Finance bods probe RBS over bank-crippling IT cock-up
Bank could face fine for outsourced system collapse
A banking watchdog has launched an investigation into the IT meltdown that crippled bank accounts held by millions of NatWest, RBS and Ulster Bank customers in June last year.
The Financial Conduct Authority (FCA) has begun a probe into the disaster, which saw the RBS group unable to process payments following a catastrophic failure during an upgrade of batch-processing software.
Around 16.9 million customers in the UK were prevented from accessing their accounts for or withdrawing money from ATMs, sometimes for several weeks. Others didn't receive their salary or were fined due to unpaid bills.
Stephen Hester, RBS head honcho, magnanimously gave up his whopping bonus following the scandal and the bank had to pay out £175m to restore its systems to working order.
In a statement, the FCA said:
The Financial Conduct Authority has started to conduct an enforcement investigation into the IT failures at RBS which affected the bank’s customers in June and July 2012. The FCA will reach its conclusions in due course and will decide whether or not enforcement action should follow that investigation.
The FCA replaced the Financial Services Authority, which was closed down following the banking crisis and the perceived failure of light-touch regulation. It has the power to impose unlimited fines.
Last year The Reg broke the story that a serious error by an “inexperienced operative” during a software upgrade on 19 June had caused the IT apocalypse at RBS.
We also found job adverts that appeared to show some of the team responsible for the cock-up had been recruited in India after RBS slashed its IT department in the UK.
A problem with the CA-7 batch processing software used by RBS to process routine tasks without human input was responsible for the disaster.
According to a whistleblower who worked with the bank for several years, an inexperienced, outsourced employee unwittingly made a huge error while carrying out the relatively straightforward tasking of backing up an upgrade to the CA-7 software.
RBS has now promised to throw cash at its IT systems in a bid to stop a similar disaster happening again. A spokesman said:
Last summer's IT failure was unacceptable. We have already made significant improvements and over the next three years will invest hundreds of millions in our systems.
We will be working closely with our regulators in the UK and the Republic of Ireland.
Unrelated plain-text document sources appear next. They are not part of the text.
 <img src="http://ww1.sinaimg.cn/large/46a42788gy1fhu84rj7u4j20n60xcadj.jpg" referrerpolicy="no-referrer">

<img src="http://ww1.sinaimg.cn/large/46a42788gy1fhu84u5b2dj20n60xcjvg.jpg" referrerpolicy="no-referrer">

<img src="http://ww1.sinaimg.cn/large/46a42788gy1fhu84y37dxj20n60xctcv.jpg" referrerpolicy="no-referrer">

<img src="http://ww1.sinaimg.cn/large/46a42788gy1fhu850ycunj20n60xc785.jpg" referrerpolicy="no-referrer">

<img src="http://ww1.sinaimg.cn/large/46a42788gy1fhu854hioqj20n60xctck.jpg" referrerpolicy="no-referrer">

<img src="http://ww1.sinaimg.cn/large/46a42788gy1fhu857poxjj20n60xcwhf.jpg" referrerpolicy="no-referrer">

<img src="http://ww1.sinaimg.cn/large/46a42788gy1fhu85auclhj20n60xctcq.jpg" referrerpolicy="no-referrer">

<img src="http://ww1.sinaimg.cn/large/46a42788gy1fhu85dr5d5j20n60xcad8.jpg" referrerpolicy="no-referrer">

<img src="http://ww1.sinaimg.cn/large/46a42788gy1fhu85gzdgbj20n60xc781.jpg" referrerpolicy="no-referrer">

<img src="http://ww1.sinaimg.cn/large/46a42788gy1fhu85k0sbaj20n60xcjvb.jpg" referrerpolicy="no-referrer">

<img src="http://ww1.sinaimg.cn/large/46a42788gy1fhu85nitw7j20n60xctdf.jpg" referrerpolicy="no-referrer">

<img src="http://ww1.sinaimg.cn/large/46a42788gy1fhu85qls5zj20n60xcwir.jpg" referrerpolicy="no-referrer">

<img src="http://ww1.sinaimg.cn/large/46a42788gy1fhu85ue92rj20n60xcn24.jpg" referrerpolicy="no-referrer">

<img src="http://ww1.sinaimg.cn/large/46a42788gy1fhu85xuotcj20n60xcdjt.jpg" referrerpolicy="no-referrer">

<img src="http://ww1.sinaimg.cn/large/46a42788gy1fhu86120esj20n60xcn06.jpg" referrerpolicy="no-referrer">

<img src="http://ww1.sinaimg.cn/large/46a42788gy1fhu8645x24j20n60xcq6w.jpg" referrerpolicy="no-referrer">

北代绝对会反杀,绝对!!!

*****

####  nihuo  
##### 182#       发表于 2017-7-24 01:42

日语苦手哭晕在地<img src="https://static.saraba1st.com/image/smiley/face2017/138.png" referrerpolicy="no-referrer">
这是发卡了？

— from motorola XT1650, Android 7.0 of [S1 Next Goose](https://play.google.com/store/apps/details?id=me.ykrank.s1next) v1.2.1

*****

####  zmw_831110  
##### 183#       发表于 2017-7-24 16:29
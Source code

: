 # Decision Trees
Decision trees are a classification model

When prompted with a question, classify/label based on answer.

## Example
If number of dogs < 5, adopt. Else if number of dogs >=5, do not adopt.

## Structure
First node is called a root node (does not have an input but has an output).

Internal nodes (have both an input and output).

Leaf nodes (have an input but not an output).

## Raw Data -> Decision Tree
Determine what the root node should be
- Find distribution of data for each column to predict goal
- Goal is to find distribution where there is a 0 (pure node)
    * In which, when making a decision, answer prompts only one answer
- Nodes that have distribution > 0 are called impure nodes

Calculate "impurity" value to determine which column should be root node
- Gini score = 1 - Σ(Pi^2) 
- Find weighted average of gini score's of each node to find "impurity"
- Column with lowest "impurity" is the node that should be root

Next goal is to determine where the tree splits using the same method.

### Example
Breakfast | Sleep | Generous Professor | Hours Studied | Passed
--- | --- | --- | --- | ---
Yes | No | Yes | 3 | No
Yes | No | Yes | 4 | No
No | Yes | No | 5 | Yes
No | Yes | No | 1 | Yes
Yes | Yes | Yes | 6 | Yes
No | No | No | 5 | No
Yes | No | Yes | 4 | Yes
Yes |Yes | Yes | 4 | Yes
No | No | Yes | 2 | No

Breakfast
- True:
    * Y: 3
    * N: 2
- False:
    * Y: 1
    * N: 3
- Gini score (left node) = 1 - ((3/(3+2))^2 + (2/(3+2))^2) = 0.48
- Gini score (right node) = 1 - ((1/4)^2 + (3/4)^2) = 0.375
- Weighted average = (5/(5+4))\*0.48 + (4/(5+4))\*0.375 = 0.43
Our customers deserve a service they can rely on 100% of the time and that is what we want to provide.
Just last month, RBS customers were smacked by yet another glitch in The Royal Bank of Scotland's systems, when millions of people were locked out of their accounts.
Ordinary people were badly affected by the disaster last summer. Some people were unable to buy food. Others were trapped abroad or imprisoned. One particularly unlucky seven-year-old cancer patient even faced having her life support machine switched off in a Mexican hospital.